LLMLingua [Question]: LLMLingua-2 Sample-Wise Dynamic Compression Ratio

Describe the issue

Hi,

I have two questions:

Appendix L of the LLMLingua-2 paper talks about allowing the compressor to adjust the compression rate for different samples, but I cannot find any documentation about this in the git repo and looking at compress_prompt_llmlingua2() it seems like it is not possible? Also, I dont quite understand from the explanation in appendix L, how this dynamic compression is supposed to work, where can I find more details?
What is the use_context_level_filter parameter for?

Aug 02 '24 13:08 cornzz

Hi @cornzz, thanks for your interest in LLMLingua.

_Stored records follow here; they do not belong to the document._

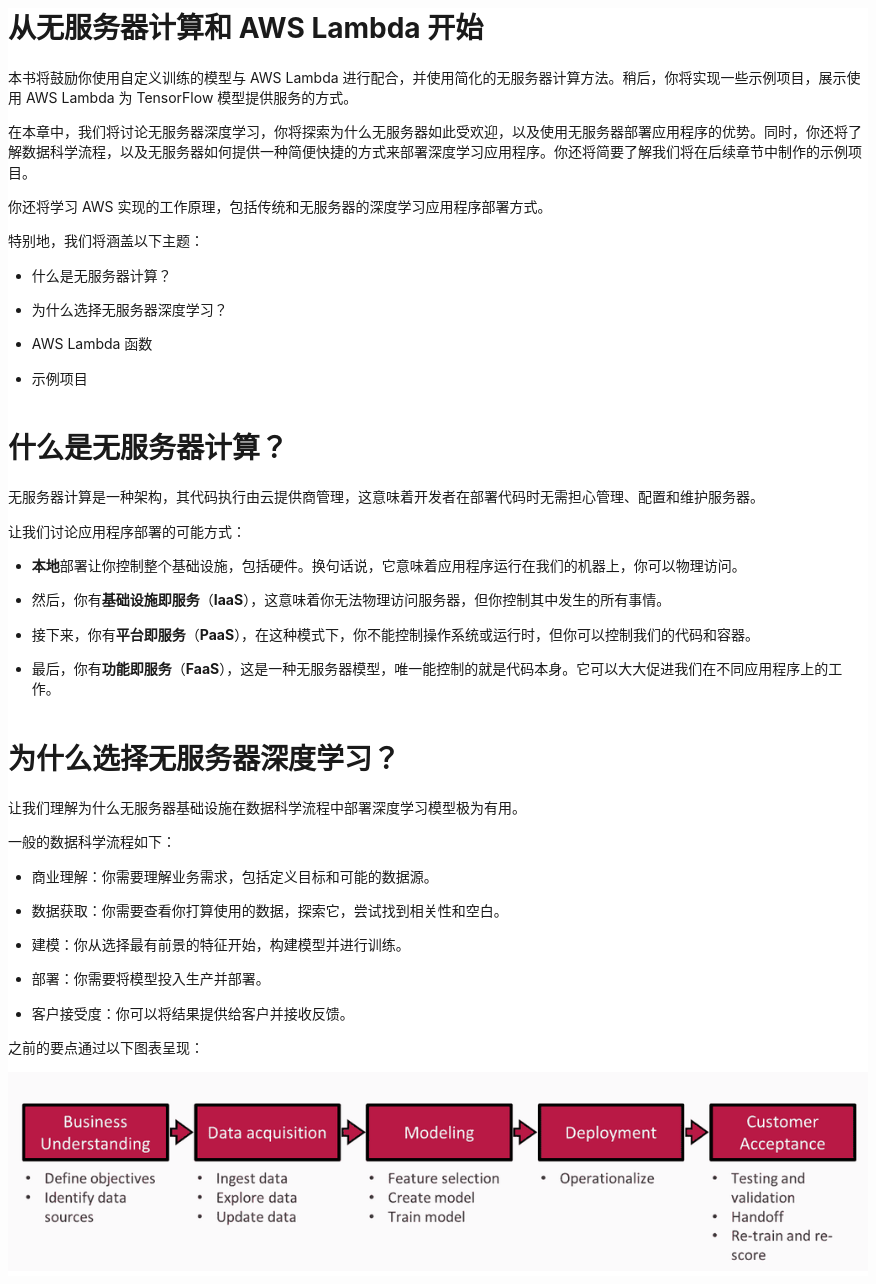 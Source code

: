 # 从无服务器计算和 AWS Lambda 开始

本书将鼓励你使用自定义训练的模型与 AWS Lambda 进行配合，并使用简化的无服务器计算方法。稍后，你将实现一些示例项目，展示使用 AWS Lambda 为 TensorFlow 模型提供服务的方式。

在本章中，我们将讨论无服务器深度学习，你将探索为什么无服务器如此受欢迎，以及使用无服务器部署应用程序的优势。同时，你还将了解数据科学流程，以及无服务器如何提供一种简便快捷的方式来部署深度学习应用程序。你还将简要了解我们将在后续章节中制作的示例项目。

你还将学习 AWS 实现的工作原理，包括传统和无服务器的深度学习应用程序部署方式。

特别地，我们将涵盖以下主题：

+   什么是无服务器计算？

+   为什么选择无服务器深度学习？

+   AWS Lambda 函数

+   示例项目

# 什么是无服务器计算？

无服务器计算是一种架构，其代码执行由云提供商管理，这意味着开发者在部署代码时无需担心管理、配置和维护服务器。

让我们讨论应用程序部署的可能方式：

+   **本地**部署让你控制整个基础设施，包括硬件。换句话说，它意味着应用程序运行在我们的机器上，你可以物理访问。

+   然后，你有**基础设施即服务**（**IaaS**），这意味着你无法物理访问服务器，但你控制其中发生的所有事情。

+   接下来，你有**平台即服务**（**PaaS**），在这种模式下，你不能控制操作系统或运行时，但你可以控制我们的代码和容器。

+   最后，你有**功能即服务**（**FaaS**），这是一种无服务器模型，唯一能控制的就是代码本身。它可以大大促进我们在不同应用程序上的工作。

# 为什么选择无服务器深度学习？

让我们理解为什么无服务器基础设施在数据科学流程中部署深度学习模型极为有用。

一般的数据科学流程如下：

+   商业理解：你需要理解业务需求，包括定义目标和可能的数据源。

+   数据获取：你需要查看你打算使用的数据，探索它，尝试找到相关性和空白。

+   建模：你从选择最有前景的特征开始，构建模型并进行训练。

+   部署：你需要将模型投入生产并部署。

+   客户接受度：你可以将结果提供给客户并接收反馈。

之前的要点通过以下图表呈现：

![](img/6ec15de7-70ec-4696-8074-e8eaaa992a7f.png)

First, you can find detailed documentation at this link.
In Appendix L, the DCR is actually determined by using the compressor predictor's output as an indicator to allocate the compression ratio. However, this feature hasn't been added to the library yet. [ToDo] @pzs19
The "use_context_level_filter" controls whether to apply coarse-level prompt compression.

Aug 22 '24 05:08 iofu728

@iofu728 thanks a lot for your response!

Regarding 3: is this what is referred to in the last paragraph of section 4.2 in the paper?

our approach can be readily integrated into the coarse-to-fine framework proposed in LLMLingua (Jiang et al., 2023a), allowing for a higher compression ratio of ∼15x for tasks involving multiple demonstrations or documents.

Aug 22 '24 13:08 cornzz